Simvastatin to prevent complications after oesophagectomy v1.0
Prevention of post-operative complications by using HMG-CoA Reductase Inhibitor in patients undergoing oesophagectomy - A multicentre, randomised, double blind, placebo controlled trial
Belfast Health and Social Care Trust
Duration of Study in the UK
4 years, 2 months, 9 days
Oesphagectomy (removal of food pipe) is a common surgery. 1220 oesophagectomies were performed in 2013 in England and Wales. One in three patients will develop complications. Heart and lung complications account for up to 50% of complications requiring admissions to Intensive Care Units (ICUs). The risk of dying is significantly elevated in these patients when compared to patients who do not suffer these complications. There is also an impact on their long term disability as these patients have physical and mental health issues. There is also a reduced rate of return to employment. There is no proven pharmacotherapy to reduce these complications in patients undergoing oesophagectomy.
In addition, there is an associated increase in healthcare utilisation costs. ICU is an expensive and limited resource and a bed in ICU costs up to £1500. These patients also have a higher rate of healthcare contacts after discharge.
Simvastatin belongs to a group of medications licensed to reduce fat levels in the blood. Simvastatin, through its enzyme blocking action, has also been shown to reduce inflammation and reduce cell damage. In various studies it has been shown to reduce the rates of progression of severe infection, death from sepsis, ICU admissions and to be cardioprotective. In a small study conducted by our team, we have shown that simvastatin reduces inflammation in the lungs and reduces the rates of heart, lung and infective complications.
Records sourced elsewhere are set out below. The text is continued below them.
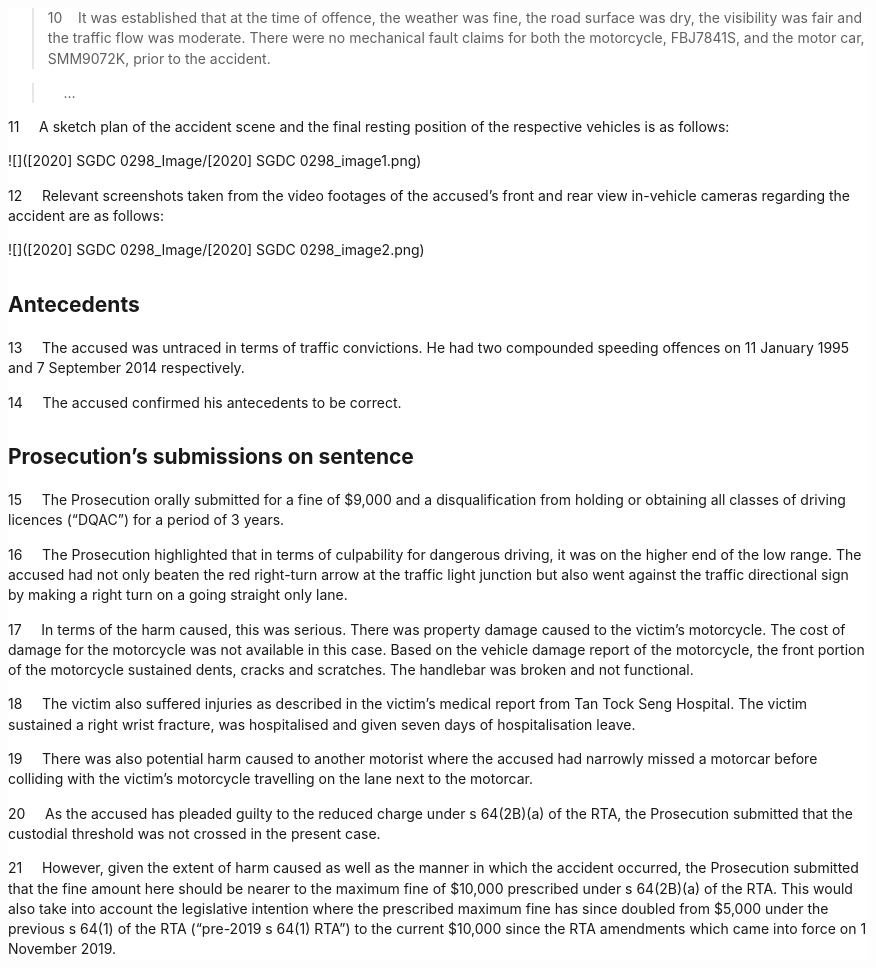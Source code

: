 > 10    It was established that at the time of offence, the weather was fine, the road surface was dry, the visibility was fair and the traffic flow was moderate. There were no mechanical fault claims for both the motorcycle, FBJ7841S, and the motor car, SMM9072K, prior to the accident.

>     …

11     A sketch plan of the accident scene and the final resting position of the respective vehicles is as follows:

![]([2020] SGDC 0298_Image/[2020] SGDC 0298_image1.png)

12     Relevant screenshots taken from the video footages of the accused’s front and rear view in-vehicle cameras regarding the accident are as follows:

![]([2020] SGDC 0298_Image/[2020] SGDC 0298_image2.png)

## Antecedents

13     The accused was untraced in terms of traffic convictions. He had two compounded speeding offences on 11 January 1995 and 7 September 2014 respectively.

14     The accused confirmed his antecedents to be correct.

## Prosecution’s submissions on sentence

15     The Prosecution orally submitted for a fine of $9,000 and a disqualification from holding or obtaining all classes of driving licences (“DQAC”) for a period of 3 years.

16     The Prosecution highlighted that in terms of culpability for dangerous driving, it was on the higher end of the low range. The accused had not only beaten the red right-turn arrow at the traffic light junction but also went against the traffic directional sign by making a right turn on a going straight only lane.

17     In terms of the harm caused, this was serious. There was property damage caused to the victim’s motorcycle. The cost of damage for the motorcycle was not available in this case. Based on the vehicle damage report of the motorcycle, the front portion of the motorcycle sustained dents, cracks and scratches. The handlebar was broken and not functional.

18     The victim also suffered injuries as described in the victim’s medical report from Tan Tock Seng Hospital. The victim sustained a right wrist fracture, was hospitalised and given seven days of hospitalisation leave.

19     There was also potential harm caused to another motorist where the accused had narrowly missed a motorcar before colliding with the victim’s motorcycle travelling on the lane next to the motorcar.

20     As the accused has pleaded guilty to the reduced charge under s 64(2B)(a) of the RTA, the Prosecution submitted that the custodial threshold was not crossed in the present case.

21     However, given the extent of harm caused as well as the manner in which the accident occurred, the Prosecution submitted that the fine amount here should be nearer to the maximum fine of $10,000 prescribed under s 64(2B)(a) of the RTA. This would also take into account the legislative intention where the prescribed maximum fine has since doubled from $5,000 under the previous s 64(1) of the RTA (“pre-2019 s 64(1) RTA”) to the current $10,000 since the RTA amendments which came into force on 1 November 2019.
Based on our studies and other published evidence, we will conduct this multi-centre trial to study the benefits of giving simvastatin to patients before their surgery to reduce heart and lung complications. Simvastatin is a cheap drug and costs less than £5 for the proposed treatment. If proven beneficial, this study has the potential to improve both patient outcomes and reduce costs to the NHS.